Montages in films, we know, are all there to pass time and be the filler for a preexisting gap. We come to expect these when watching films. A filler book, however, is everything a reader detests folded into 300-ish pages.
This book was a filler, and it wasn’t even a very good filler. I felt like I was watching ‘A Chorus Line’ as a book. Famously, I don’t get on well with the musical ‘A Chorus Line’ because the plot stops in the middle and then – TA DA – the end.
This was like that. I thought the plot would be centred around Winter’s brother Justin and it started out that way. But then it deviated to a murdered body and a very lukewarm plot into a suspicious person who’s linked to both Winter and Autumn.
It honestly didn’t make a lot of sense. We were introduced to a mysterious hierarchy that may or may not exist and for the most part, didn’t hold much logic in terms of the plot.

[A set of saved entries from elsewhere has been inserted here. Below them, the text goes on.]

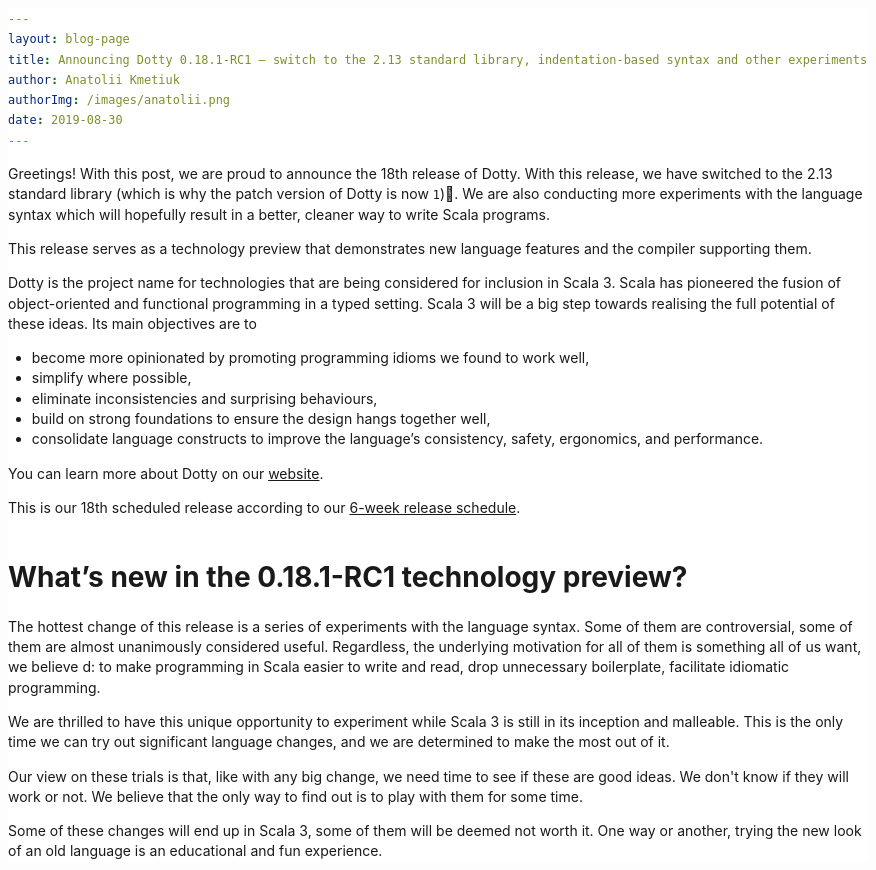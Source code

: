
 ```yaml
---
layout: blog-page
title: Announcing Dotty 0.18.1-RC1 – switch to the 2.13 standard library, indentation-based syntax and other experiments
author: Anatolii Kmetiuk
authorImg: /images/anatolii.png
date: 2019-08-30
---
```


Greetings! With this post, we are proud to announce the 18th release of Dotty. With this release, we have switched to the 2.13 standard library (which is why the patch version of Dotty is now `1`)🎉. We are also conducting more experiments with the language syntax which will hopefully result in a better, cleaner way to write Scala programs.

This release serves as a technology preview that demonstrates new
language features and the compiler supporting them.

Dotty is the project name for technologies that are being considered for
inclusion in Scala 3. Scala has pioneered the fusion of object-oriented and
functional programming in a typed setting. Scala 3 will be a big step towards
realising the full potential of these ideas. Its main objectives are to

- become more opinionated by promoting programming idioms we found to work well,
- simplify where possible,
- eliminate inconsistencies and surprising behaviours,
- build on strong foundations to ensure the design hangs together well,
- consolidate language constructs to improve the language’s consistency, safety, ergonomics, and
  performance.

You can learn more about Dotty on our [website](https://dotty.epfl.ch).



This is our 18th scheduled release according to our
[6-week release schedule](https://dotty.epfl.ch/docs/contributing/procedures/release.html).

# What’s new in the 0.18.1-RC1 technology preview?
The hottest change of this release is a series of experiments with the language syntax. Some of them are controversial, some of them are almost unanimously considered useful. Regardless, the underlying motivation for all of them is something all of us want, we believe d: to make programming in Scala easier to write and read, drop unnecessary boilerplate, facilitate idiomatic programming.

We are thrilled to have this unique opportunity to experiment while Scala 3 is still in its inception and malleable. This is the only time we can try out significant language changes, and we are determined to make the most out of it.

Our view on these trials is that, like with any big change, we need time to see if these are good ideas. We don't know if they will work or not. We believe that the only way to find out is to play with them for some time.

Some of these changes will end up in Scala 3, some of them will be deemed not worth it. One way or another, trying the new look of an old language is an educational and fun experience.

I felt like I was floating down a lazy river with no stopping point. It was bland. It was beige. It was unremarkable. It was unrememberable.
I was disappointed.
I can see that the author is setting Autumn and Aiden up to either be partners in crime or love interests and while I can see their personalities match enough for them to make either of those relationships work, Aiden still creeps me out as a character whose redeeming qualities I have yet to see.
If I stick in the positivity camp, I can see small tendrils of change between Winter and Noah. You all know I’m holding out on that pairing, but I haven’t yet seen anything to confirm or deny where that relationship is heading.
I can only assume this is an interlude to book 5, it’s the only reason that makes sense to me right now.